Wartawan Indonesia dan mantan Duta Besar RI
Sabam Siagian. JP/Nurhayati
Sabam Pandapotan Siagian (lahir di Jakarta, 4 Mei 1932) adalah wartawan Indonesia dan Duta Besar RI di Australia periode 1967-1973[1].
Karena orangtuanya menginginkan dia menjadi sarjana hukum – selain pendeta – ia masuk ke Fakultas Hukum dan Ilmu-ilmu Sosial Universitas Indonesia. Karena tidak terlalu tertarik ia memutuskan untuk pindah ke Akademi Dinas Luar Negeri (ADLN) yang akhirnya tidak selesai juga. Sempat mengikuti pendidikan ilmu politik di Vanderbilt University, Nashville, Tennessee, Amerika Serikat, namun itu pun tidak ia selesaikan. Kemudian pada 1978, ia mengikuti program Nieman Fellow for Journalism dari Harvard University, Cambridge, Massachusetts, Amerika Serikat. Sepulang dari New York, Amerika Serikat, ia ingin terjun ke bisnis, karena Sabam merasa sudah memiliki koneksi di Amerika. Tetapi waktu itu, Sinar Harapan sedang melakukan reorganisasi besar-besaran. Kebetulan, ayahnya, Pendeta Siagian, salah satu pemegang sahamnya sehingga akhirnya untuk pertama kalinya ia terjun ke dunia jurnalisme yang sesungguhnya.

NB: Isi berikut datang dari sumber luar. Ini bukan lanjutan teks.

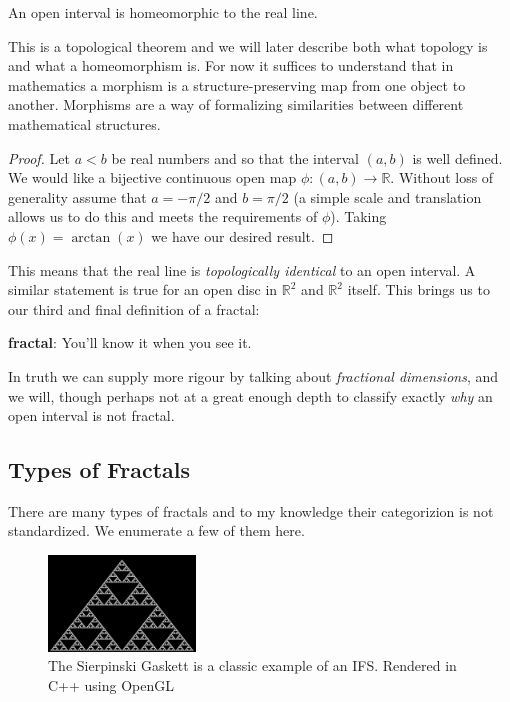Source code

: \documentclass[11pt,oneside,final]{article}
\begin{document}
\begin{thm}
	An open interval is homeomorphic to the real line.
\end{thm}
This is a topological theorem and we will later describe both what topology
is and what a homeomorphism is. For now it suffices to understand that in 
mathematics a morphism is a structure-preserving map from one object to another.
Morphisms are a way of formalizing similarities between different mathematical
structures.
\begin{proof}
	Let \(a < b\) be real numbers and so that the interval \((a,b)\) is well
	defined. We would like a bijective continuous open map \(\phi : (a,b)
	\rightarrow \mathbb R\). Without loss of generality assume that \(a =
	-\pi/2\) and \(b = \pi/2\) (a simple scale and translation allows us to do
	this and meets the requirements of \(\phi\)). Taking \(\phi(x) =
	\arctan(x)\) we have our desired result.
\end{proof}

This means that the real line is \emph{topologically identical} to an open
interval. A similar statement is true for an open disc in \(\mathbb R^2\) and
\(\mathbb R^2\) itself.  This brings us to our third and final definition of a
fractal:

\begin{dfn}
	\textbf{fractal}: You'll know it when you see it.
\end{dfn}

In truth we can supply more rigour by talking about \emph{fractional
dimensions}, and we will, though perhaps not at a great enough depth to
classify exactly {\em why} an open interval is not fractal.


\subsection{Types of Fractals}
There are many types of fractals and to my knowledge their categorizion is not
standardized. We enumerate a few of them here.\\



\begin{figure}
	\includegraphics[width=0.35\textwidth]{sierpinski_32000-1}
	\caption{The Sierpinski Gaskett is a classic example of an IFS. Rendered in
	C++ using OpenGL}
\end{figure}
\end{document}
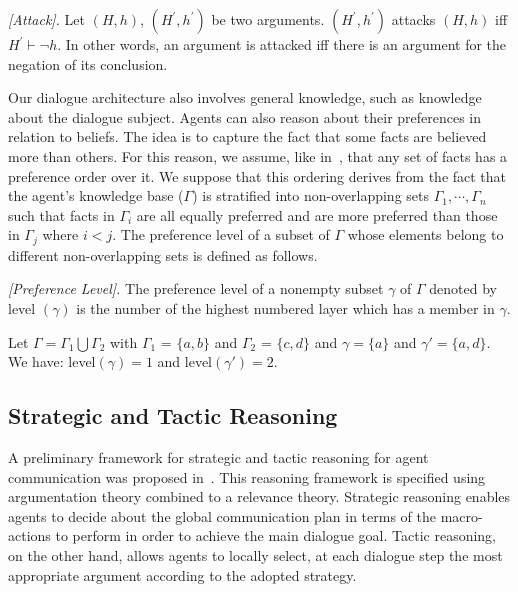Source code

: \begin{definition}{\emph{[Attack].}} \label{Attack}
Let $(H, h)$, $(H^{\prime}, h^{\prime})$ be two arguments. $(H^{\prime}, h^{\prime})$ attacks $(H, h)$ iff $H^{\prime} \vdash
\neg h$. In other words, an argument is attacked iff there is an argument for the negation of its conclusion.
\end{definition}

Our dialogue architecture also involves general knowledge, such as knowledge about the dialogue subject. Agents can also reason about
their preferences in relation to beliefs. The idea is to capture the fact that some facts are believed more than others. For this
reason, we assume, like in~\cite{Mbarki06}, that any set of facts has a preference order over it. We suppose that this ordering
derives from the fact that the agent's knowledge base ($\Gamma$) is stratified into non-overlapping sets $\Gamma_1,\cdots ,
\Gamma_n$ such that facts in $\Gamma_i$ are all equally preferred and are more preferred than those in $\Gamma_j$ where $i < j$. The
preference level of a subset of $\Gamma$ whose elements belong to different non-overlapping sets is defined as follows.

\begin{definition}{\emph{[Preference Level].}} \label{preferenceLevel}
The preference level of a nonempty subset $\gamma$ of $\Gamma$ denoted by level $(\gamma)$ is the number of the highest numbered
layer which has a member in $\gamma$.
\end{definition}
\begin{example}
Let $\Gamma = \Gamma_1 \bigcup \Gamma_2 $ with $\Gamma_1$ = $\{ a, b\}$ and $\Gamma_2$ = $\{ c,d \}$ and $\gamma = \{a\}$ and
$\gamma\prime = \{a,d\}$. We have: level$(\gamma) = 1$ and level$(\gamma\prime) = 2$.
\end{example}

\subsection{Strategic and Tactic Reasoning}\label{sec:reasoning}
A preliminary framework for strategic and tactic reasoning for agent communication was proposed in~\cite{Mbarki06}. This
reasoning framework is specified using argumentation theory combined to a relevance theory. Strategic reasoning enables agents
to decide about the global communication plan in terms of the macro-actions to perform in order to achieve the main dialogue
goal. Tactic reasoning, on the other hand, allows agents to locally select, at each dialogue step the most appropriate
argument according to the adopted strategy.

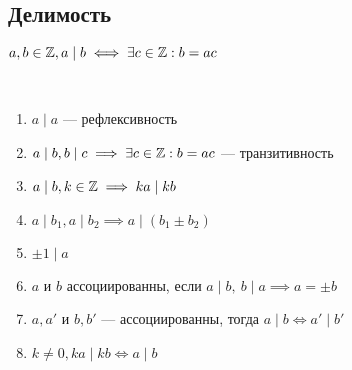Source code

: \subsection{Делимость}

\begin{defn}
    $a, b \in \mathbb{Z}, a \mid b \iff \exists c \in \mathbb{Z}: b = ac$
\end{defn}

\begin{prop}~

    \begin{enumerate}
        \item $a \mid a$ --- рефлексивность
        
        \item $a \mid b, b \mid c \implies \exists c \in \mathbb{Z}: b = ac$ --- транзитивность
        
        \item $a \mid b, k \in \mathbb{Z} \implies ka \mid kb$ 
        
        \item $a \mid b_1, a \mid b_2 \implies a \mid (b_1 \pm b_2)$
        
        \item $\pm1 \mid a$
        
        \item $a$ и $b$ ассоциированны, если $a \mid b,~b \mid a \implies a = \pm b$
        
        \item $a, a'$ и $b, b'$ --- ассоциированны, тогда $a \mid b \iff a' \mid b'$
        
        \item $k \neq 0, ka \mid kb \iff a \mid b$
    \end{enumerate}
\end{prop}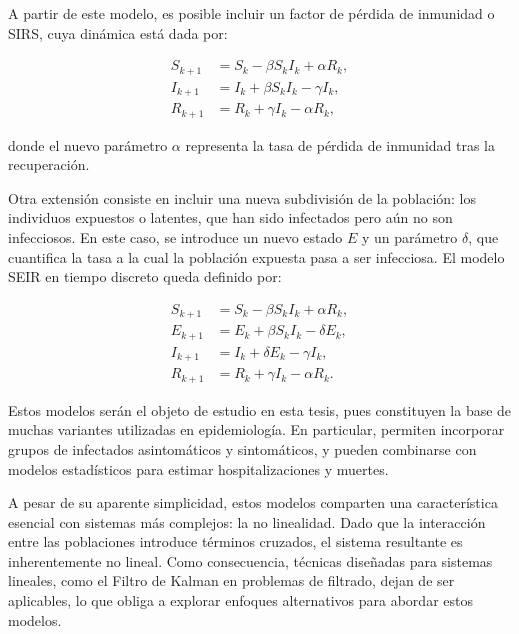A partir de este modelo, es posible incluir un factor de pérdida de inmunidad o SIRS, cuya dinámica está dada por:

\begin{equation}
    \begin{aligned}
    S_{k+1} &= S_k -\beta S_k I_k + \alpha R_k, \\
    I_{k+1} &= I_k + \beta S_k I_k - \gamma I_k, \\
    R_{k+1} &= R_k + \gamma I_k - \alpha R_k,
    \end{aligned}
    \label{eq:SIRS}
\end{equation}

donde el nuevo parámetro \(\alpha\) representa la tasa de pérdida de inmunidad tras la recuperación.

Otra extensión consiste en incluir una nueva subdivisión de la población: los individuos expuestos o latentes, que han sido infectados pero aún no son infecciosos. En este caso, se introduce un nuevo estado \(E\) y un parámetro \(\delta\), que cuantifica la tasa a la cual la población expuesta pasa a ser infecciosa. El modelo SEIR en tiempo discreto queda definido por:

\begin{equation}
    \begin{aligned}
        S_{k+1} &= S_k - \beta S_k I_k + \alpha R_k,  \\
        E_{k+1} &= E_k + \beta S_k I_k - \delta E_k,  \\
        I_{k+1} &= I_k + \delta E_k - \gamma I_k, \\
        R_{k+1} &= R_k + \gamma I_k - \alpha R_k.
    \end{aligned}
    \label{eq:SEIR}
\end{equation}

Estos modelos serán el objeto de estudio en esta tesis, pues constituyen la base de muchas variantes utilizadas en epidemiología. En particular, permiten incorporar grupos de infectados asintomáticos y sintomáticos, y pueden combinarse con modelos estadísticos para estimar hospitalizaciones y muertes.

A pesar de su aparente simplicidad, estos modelos comparten una característica esencial con sistemas más complejos: la no linealidad. Dado que la interacción entre las poblaciones introduce términos cruzados, el sistema resultante es inherentemente no lineal. Como consecuencia, técnicas diseñadas para sistemas lineales, como el Filtro de Kalman en problemas de filtrado, dejan de ser aplicables, lo que obliga a explorar enfoques alternativos para abordar estos modelos.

Selain itu pada tahun 1950-an, ia pernah mengelola majalah milik Gerakan Mahasiswa Kristen Indonesia (GMKI). Kemudian bersama beberapa teman, antara lain Wicaksono dan Alwi Dahlan, ia ikut menggagaskan penndirian Ikatan Pers Mahasiswa Indonesia.
Pada pertengahan tahun 1960-an, ia bekerja di bagian riset perwakilan Indonesia di Perserikatan Bangsa-Bangsa (PBB). Ia juga menyandang tanda kehormatan bintang jasa utama. Setelah usai dari karier diplomat-nya ia kembali ke dunia pers dan berkutat di Suara Pembaruan sebagai presiden komisaris dan The Jakarta Post dan termasuk dalam Dewan Tajuk Rencana. Ia juga menjadi ketua Indonesia-Australia Business Council selama nenerapa waktu.
Pada 1983, ia kerap mengupas masalah internasional di The Jakarta Post, koran berbahasa Inggris yang turut didirikannya. Sebagai jurnalis senior, ia tentunya banyak bergaul dengan kalangan diplomat di Jakarta.